Judge agents are fundamental to agentic AI frameworks: they provide automated evaluation, and enable iterative self-refinement of reasoning processes. We introduce JAF: Judge Agent Forest, a framework in which the judge agent conducts joint inference across a cohort of query--response pairs generated by a primary agent, rather than evaluating each in isolation. This paradigm elevates the judge from a local evaluator to a holistic learner: by simultaneously assessing related responses, the judge discerns cross-instance patterns and inconsistencies, whose aggregate feedback enables the primary agent to improve by viewing its own outputs through the judge's collective perspective.

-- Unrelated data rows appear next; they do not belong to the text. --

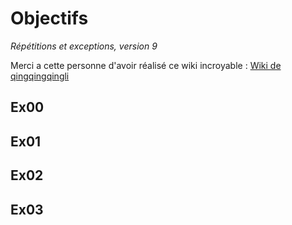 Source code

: # Objectifs

*Répétitions et exceptions, version 9*

Merci a cette personne d'avoir réalisé ce wiki incroyable : [Wiki de qingqingqingli](https://github.com/qingqingqingli/CPP/tree/main/module04)

## Ex00


## Ex01


## Ex02


## Ex03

Conceptually, JAF bridges belief propagation and ensemble-learning principles: overlapping in-context neighborhoods induce a knowledge-graph structure that facilitates propagation of critique, and repeated, randomized evaluations yield a robust ensemble of context-sensitive judgments. JAF can be instantiated entirely via ICL, with the judge prompted for each query using its associated primary-agent response plus a small, possibly noisy set of peer exemplars. While kNN in embedding space is a natural starting point for exemplars, this approach overlooks categorical structure, domain metadata, or nuanced distinctions accessible to modern LLMs. To overcome these limitations, we develop a flexible locality-sensitive hashing (LSH) algorithm that learns informative binary codes by integrating semantic embeddings, LLM-driven hash predicates, supervision from categorical labels, and relevant side information. These hash codes support efficient, interpretable, and relation-aware selection of diverse exemplars, and further optimize exploration of CoT reasoning paths. We validate JAF with an empirical study on the demanding task of cloud misconfigs triage in large-scale cloud environments.